*** Opening Data for this exercise ***

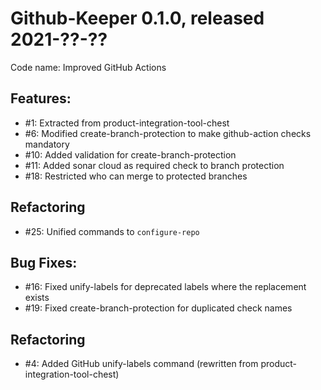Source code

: # Github-Keeper 0.1.0, released 2021-??-??

Code name: Improved GitHub Actions

## Features:

* #1: Extracted from product-integration-tool-chest
* #6: Modified create-branch-protection to make github-action checks mandatory
* #10: Added validation for create-branch-protection
* #11: Added sonar cloud as required check to branch protection
* #18: Restricted who can merge to protected branches

## Refactoring

* #25: Unified commands to `configure-repo`

## Bug Fixes:

* #16: Fixed unify-labels for deprecated labels where the replacement exists
* #19: Fixed create-branch-protection for duplicated check names

## Refactoring

* #4: Added GitHub unify-labels command (rewritten from product-integration-tool-chest)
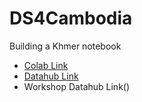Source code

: # DS4Cambodia
Building a Khmer notebook

- [Colab Link](https://colab.research.google.com/github/ds-modules/DS4Cambodia/blob/main/Khmer_Markdown.ipynb)
- [Datahub Link]()
- Workshop Datahub Link()
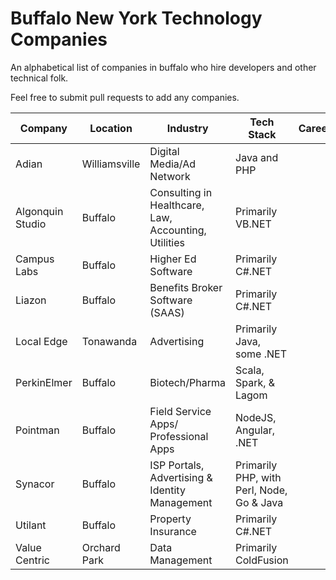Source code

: # Buffalo New York Technology Companies

An alphabetical list of companies in buffalo who hire developers and other technical folk.

Feel free to submit pull requests to add any companies.

| Company | Location | Industry | Tech Stack | Careers |
| ------- | -------- | -------- | ---------- | ------- |
|Adian|Williamsville|Digital Media/Ad Network|Java and PHP|
|Algonquin Studio|Buffalo|Consulting in Healthcare, Law, Accounting, Utilities|Primarily VB.NET|
|Campus Labs|Buffalo|Higher Ed Software|Primarily C#.NET|
|Liazon|Buffalo|Benefits Broker Software (SAAS)|Primarily C#.NET|
|Local Edge|Tonawanda|Advertising|Primarily Java, some .NET|
|PerkinElmer|Buffalo|Biotech/Pharma|Scala, Spark, & Lagom|
|Pointman|Buffalo|Field Service Apps/ Professional Apps|NodeJS, Angular, .NET|
|Synacor|Buffalo|ISP Portals, Advertising & Identity Management|Primarily PHP, with Perl, Node, Go & Java|
|Utilant|Buffalo|Property Insurance|Primarily C#.NET|
|Value Centric|Orchard Park|Data Management|Primarily ColdFusion|
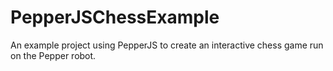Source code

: # PepperJSChessExample
An example project using PepperJS to create an interactive chess game run on the Pepper robot.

*** Closing Data for this exercise ***

## [What is expected]
Above are the records; print them all exactly and keep the pictures out.

## [Result for this task]
Source code

: # Github-Keeper 0.1.0, released 2021-??-??

Code name: Improved GitHub Actions

## Features:

* #1: Extracted from product-integration-tool-chest
* #6: Modified create-branch-protection to make github-action checks mandatory
* #10: Added validation for create-branch-protection
* #11: Added sonar cloud as required check to branch protection
* #18: Restricted who can merge to protected branches

## Refactoring

* #25: Unified commands to `configure-repo`

## Bug Fixes:

* #16: Fixed unify-labels for deprecated labels where the replacement exists
* #19: Fixed create-branch-protection for duplicated check names

## Refactoring

* #4: Added GitHub unify-labels command (rewritten from product-integration-tool-chest)
Source code

: # DS4Cambodia
Building a Khmer notebook

- [Colab Link](https://colab.research.google.com/github/ds-modules/DS4Cambodia/blob/main/Khmer_Markdown.ipynb)
- [Datahub Link]()
- Workshop Datahub Link()
Source code

: # Buffalo New York Technology Companies

An alphabetical list of companies in buffalo who hire developers and other technical folk.

Feel free to submit pull requests to add any companies.

| Company | Location | Industry | Tech Stack | Careers |
| ------- | -------- | -------- | ---------- | ------- |
|Adian|Williamsville|Digital Media/Ad Network|Java and PHP|
|Algonquin Studio|Buffalo|Consulting in Healthcare, Law, Accounting, Utilities|Primarily VB.NET|
|Campus Labs|Buffalo|Higher Ed Software|Primarily C#.NET|
|Liazon|Buffalo|Benefits Broker Software (SAAS)|Primarily C#.NET|
|Local Edge|Tonawanda|Advertising|Primarily Java, some .NET|
|PerkinElmer|Buffalo|Biotech/Pharma|Scala, Spark, & Lagom|
|Pointman|Buffalo|Field Service Apps/ Professional Apps|NodeJS, Angular, .NET|
|Synacor|Buffalo|ISP Portals, Advertising & Identity Management|Primarily PHP, with Perl, Node, Go & Java|
|Utilant|Buffalo|Property Insurance|Primarily C#.NET|
|Value Centric|Orchard Park|Data Management|Primarily ColdFusion|
Source code

: # PepperJSChessExample
An example project using PepperJS to create an interactive chess game run on the Pepper robot.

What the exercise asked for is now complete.